▶ [Task to carry out]: Filter the lines below, keeping each one that holds "from".

▶ [Records shown]:
╔══

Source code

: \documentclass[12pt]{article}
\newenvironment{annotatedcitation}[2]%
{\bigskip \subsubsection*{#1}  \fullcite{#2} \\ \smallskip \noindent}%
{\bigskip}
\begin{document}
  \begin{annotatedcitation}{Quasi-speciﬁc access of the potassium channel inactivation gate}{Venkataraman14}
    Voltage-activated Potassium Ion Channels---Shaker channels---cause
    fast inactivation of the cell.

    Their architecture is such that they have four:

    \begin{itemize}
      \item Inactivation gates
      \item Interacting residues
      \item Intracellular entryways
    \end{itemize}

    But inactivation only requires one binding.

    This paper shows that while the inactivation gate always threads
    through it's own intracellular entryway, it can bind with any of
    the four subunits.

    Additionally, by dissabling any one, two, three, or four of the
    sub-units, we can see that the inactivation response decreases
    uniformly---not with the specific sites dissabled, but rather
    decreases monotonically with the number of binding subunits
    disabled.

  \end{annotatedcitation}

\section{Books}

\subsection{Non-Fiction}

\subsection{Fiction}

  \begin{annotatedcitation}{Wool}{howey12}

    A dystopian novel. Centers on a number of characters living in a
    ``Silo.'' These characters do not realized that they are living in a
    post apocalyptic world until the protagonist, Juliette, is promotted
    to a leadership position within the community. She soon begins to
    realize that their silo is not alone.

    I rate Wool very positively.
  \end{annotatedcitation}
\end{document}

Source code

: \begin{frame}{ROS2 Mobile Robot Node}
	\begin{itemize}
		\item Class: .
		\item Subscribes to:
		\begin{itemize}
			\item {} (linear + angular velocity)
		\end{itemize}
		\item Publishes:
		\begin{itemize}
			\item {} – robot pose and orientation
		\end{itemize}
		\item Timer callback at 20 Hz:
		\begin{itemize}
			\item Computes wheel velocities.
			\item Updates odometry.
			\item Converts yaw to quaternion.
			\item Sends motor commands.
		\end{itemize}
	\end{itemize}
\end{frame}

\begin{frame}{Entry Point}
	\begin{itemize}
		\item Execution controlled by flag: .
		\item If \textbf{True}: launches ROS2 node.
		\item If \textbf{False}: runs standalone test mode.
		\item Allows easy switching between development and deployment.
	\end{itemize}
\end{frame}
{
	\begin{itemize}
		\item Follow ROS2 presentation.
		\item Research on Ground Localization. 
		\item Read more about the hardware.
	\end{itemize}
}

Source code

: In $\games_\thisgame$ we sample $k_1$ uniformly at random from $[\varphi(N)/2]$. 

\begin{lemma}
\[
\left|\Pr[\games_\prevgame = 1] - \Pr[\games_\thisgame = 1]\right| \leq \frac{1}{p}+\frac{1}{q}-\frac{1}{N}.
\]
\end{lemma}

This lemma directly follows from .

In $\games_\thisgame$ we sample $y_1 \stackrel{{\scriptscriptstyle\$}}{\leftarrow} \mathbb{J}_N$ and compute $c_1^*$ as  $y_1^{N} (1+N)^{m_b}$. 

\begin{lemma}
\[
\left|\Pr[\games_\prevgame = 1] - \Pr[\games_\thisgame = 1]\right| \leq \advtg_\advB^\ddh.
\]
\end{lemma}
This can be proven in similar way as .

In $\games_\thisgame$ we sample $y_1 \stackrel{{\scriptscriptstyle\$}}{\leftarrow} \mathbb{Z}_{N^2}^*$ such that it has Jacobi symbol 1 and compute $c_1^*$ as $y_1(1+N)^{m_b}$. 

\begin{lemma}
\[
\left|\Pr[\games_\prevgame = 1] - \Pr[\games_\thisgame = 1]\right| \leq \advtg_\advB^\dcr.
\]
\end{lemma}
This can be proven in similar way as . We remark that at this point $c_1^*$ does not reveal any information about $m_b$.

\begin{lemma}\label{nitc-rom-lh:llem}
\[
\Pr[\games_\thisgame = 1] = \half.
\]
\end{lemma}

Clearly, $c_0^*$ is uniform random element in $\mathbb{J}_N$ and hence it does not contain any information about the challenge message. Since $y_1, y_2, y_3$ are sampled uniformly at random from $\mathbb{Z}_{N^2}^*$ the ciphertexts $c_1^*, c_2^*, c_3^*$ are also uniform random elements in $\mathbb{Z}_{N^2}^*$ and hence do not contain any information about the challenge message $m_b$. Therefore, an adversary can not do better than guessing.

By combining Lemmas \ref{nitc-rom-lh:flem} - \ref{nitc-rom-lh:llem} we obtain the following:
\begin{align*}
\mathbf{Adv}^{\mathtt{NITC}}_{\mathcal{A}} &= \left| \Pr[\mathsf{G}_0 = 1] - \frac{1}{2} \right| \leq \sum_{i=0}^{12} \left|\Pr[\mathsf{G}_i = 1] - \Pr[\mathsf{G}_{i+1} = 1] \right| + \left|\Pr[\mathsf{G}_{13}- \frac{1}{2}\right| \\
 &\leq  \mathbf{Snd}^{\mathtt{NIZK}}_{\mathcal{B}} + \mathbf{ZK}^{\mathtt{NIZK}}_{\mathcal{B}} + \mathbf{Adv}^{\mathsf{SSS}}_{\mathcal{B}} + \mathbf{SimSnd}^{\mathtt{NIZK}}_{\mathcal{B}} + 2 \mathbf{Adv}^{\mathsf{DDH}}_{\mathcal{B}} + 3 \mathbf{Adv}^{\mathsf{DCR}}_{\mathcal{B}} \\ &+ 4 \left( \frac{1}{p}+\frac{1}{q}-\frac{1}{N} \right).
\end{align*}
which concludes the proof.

╚══

▶ [Reply]:
: In $\games_\thisgame$ we sample $k_1$ uniformly at random from $[\varphi(N)/2]$. 
This lemma directly follows from .
Clearly, $c_0^*$ is uniform random element in $\mathbb{J}_N$ and hence it does not contain any information about the challenge message. Since $y_1, y_2, y_3$ are sampled uniformly at random from $\mathbb{Z}_{N^2}^*$ the ciphertexts $c_1^*, c_2^*, c_3^*$ are also uniform random elements in $\mathbb{Z}_{N^2}^*$ and hence do not contain any information about the challenge message $m_b$. Therefore, an adversary can not do better than guessing.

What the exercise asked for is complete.